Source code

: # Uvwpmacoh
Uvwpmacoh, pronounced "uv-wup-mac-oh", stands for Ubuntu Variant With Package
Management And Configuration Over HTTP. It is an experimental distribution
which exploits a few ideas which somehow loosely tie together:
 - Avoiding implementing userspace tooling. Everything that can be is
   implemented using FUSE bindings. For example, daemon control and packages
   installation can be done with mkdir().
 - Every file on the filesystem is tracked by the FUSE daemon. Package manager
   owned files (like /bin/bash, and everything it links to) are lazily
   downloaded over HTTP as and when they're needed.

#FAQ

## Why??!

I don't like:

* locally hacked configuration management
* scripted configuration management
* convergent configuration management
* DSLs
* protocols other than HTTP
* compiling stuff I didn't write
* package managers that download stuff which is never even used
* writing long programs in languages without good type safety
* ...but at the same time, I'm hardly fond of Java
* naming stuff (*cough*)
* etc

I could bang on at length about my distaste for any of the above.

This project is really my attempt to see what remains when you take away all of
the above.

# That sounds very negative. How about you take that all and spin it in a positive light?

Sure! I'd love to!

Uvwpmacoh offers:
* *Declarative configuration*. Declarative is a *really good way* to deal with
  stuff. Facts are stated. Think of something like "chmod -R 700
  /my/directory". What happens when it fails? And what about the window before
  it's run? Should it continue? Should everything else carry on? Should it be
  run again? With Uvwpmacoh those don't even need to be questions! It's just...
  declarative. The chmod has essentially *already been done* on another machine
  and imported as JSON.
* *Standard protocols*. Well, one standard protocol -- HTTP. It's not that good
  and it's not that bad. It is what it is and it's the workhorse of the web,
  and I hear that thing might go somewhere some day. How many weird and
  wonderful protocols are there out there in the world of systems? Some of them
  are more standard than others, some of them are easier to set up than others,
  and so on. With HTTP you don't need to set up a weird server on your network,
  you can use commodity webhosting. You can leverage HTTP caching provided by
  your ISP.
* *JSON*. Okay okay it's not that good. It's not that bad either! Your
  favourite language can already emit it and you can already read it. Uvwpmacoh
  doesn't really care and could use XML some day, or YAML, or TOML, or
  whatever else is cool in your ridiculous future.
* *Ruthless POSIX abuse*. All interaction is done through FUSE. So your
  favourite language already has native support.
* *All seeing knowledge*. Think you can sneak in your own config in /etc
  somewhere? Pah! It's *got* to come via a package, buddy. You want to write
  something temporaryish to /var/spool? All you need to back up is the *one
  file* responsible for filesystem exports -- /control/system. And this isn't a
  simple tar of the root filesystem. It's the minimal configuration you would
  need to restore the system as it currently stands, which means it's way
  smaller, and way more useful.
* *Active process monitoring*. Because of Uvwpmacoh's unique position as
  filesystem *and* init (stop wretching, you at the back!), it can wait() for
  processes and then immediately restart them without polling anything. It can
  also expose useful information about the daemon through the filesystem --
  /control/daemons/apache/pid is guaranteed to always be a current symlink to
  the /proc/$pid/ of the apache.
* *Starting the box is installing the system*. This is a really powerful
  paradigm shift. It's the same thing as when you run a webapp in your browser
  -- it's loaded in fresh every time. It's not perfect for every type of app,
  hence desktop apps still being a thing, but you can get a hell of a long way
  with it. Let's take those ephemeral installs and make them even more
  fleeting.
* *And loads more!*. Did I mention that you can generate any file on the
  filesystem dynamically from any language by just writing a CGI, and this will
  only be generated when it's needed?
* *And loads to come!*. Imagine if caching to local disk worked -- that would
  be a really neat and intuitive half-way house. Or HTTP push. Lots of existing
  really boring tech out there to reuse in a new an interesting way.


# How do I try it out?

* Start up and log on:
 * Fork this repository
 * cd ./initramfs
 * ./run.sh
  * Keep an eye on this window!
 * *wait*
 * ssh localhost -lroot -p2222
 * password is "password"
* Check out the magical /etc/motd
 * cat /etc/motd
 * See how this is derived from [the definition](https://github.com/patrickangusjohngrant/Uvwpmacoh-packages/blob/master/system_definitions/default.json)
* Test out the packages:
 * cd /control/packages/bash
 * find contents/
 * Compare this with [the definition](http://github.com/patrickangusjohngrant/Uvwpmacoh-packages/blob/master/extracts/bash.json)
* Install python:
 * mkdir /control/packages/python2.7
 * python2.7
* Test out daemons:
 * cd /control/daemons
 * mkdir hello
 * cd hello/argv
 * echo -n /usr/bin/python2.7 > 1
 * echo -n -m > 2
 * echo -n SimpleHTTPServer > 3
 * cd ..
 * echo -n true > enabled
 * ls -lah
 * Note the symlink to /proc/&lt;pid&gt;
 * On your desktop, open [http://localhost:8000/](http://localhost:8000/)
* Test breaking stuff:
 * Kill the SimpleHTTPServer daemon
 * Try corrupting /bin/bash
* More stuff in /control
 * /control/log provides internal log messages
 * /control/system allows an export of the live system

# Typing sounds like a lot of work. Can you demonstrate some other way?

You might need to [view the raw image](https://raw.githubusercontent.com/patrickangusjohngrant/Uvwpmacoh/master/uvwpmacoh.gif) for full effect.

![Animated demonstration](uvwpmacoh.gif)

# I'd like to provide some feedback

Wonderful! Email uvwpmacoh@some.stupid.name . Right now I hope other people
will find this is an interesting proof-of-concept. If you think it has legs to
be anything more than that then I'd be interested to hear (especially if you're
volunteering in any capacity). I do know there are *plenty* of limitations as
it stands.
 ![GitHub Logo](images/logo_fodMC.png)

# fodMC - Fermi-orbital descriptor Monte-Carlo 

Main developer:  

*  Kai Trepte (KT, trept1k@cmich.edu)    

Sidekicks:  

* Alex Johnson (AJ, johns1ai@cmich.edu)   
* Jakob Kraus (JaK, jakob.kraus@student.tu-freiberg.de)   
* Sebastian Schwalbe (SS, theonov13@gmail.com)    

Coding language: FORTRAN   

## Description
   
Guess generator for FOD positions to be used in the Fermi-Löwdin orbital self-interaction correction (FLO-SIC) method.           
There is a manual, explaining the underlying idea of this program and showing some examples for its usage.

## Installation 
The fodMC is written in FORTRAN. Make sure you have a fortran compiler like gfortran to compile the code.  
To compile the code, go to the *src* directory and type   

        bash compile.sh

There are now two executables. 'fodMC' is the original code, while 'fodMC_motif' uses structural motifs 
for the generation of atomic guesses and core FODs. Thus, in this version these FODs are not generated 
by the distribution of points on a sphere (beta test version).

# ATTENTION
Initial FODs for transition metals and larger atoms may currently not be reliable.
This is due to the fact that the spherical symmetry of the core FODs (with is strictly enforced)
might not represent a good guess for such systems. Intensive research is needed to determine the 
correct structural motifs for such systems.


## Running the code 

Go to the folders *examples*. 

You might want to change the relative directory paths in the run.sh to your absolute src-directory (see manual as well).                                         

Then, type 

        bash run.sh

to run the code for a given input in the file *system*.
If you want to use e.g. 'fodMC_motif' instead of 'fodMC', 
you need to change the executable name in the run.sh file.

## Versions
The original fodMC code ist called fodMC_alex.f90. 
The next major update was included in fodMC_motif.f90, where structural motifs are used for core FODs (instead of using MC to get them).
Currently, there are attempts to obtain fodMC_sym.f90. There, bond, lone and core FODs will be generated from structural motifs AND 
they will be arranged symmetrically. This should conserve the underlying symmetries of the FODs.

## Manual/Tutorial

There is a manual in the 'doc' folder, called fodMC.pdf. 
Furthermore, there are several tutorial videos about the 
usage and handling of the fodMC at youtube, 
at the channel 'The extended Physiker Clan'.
---+---
- _What to do_: Show every line above where "systems" is found.

- _Answer area_:
  wonderful protocols are there out there in the world of systems? Some of them
might not represent a good guess for such systems. Intensive research is needed to determine the 
correct structural motifs for such systems.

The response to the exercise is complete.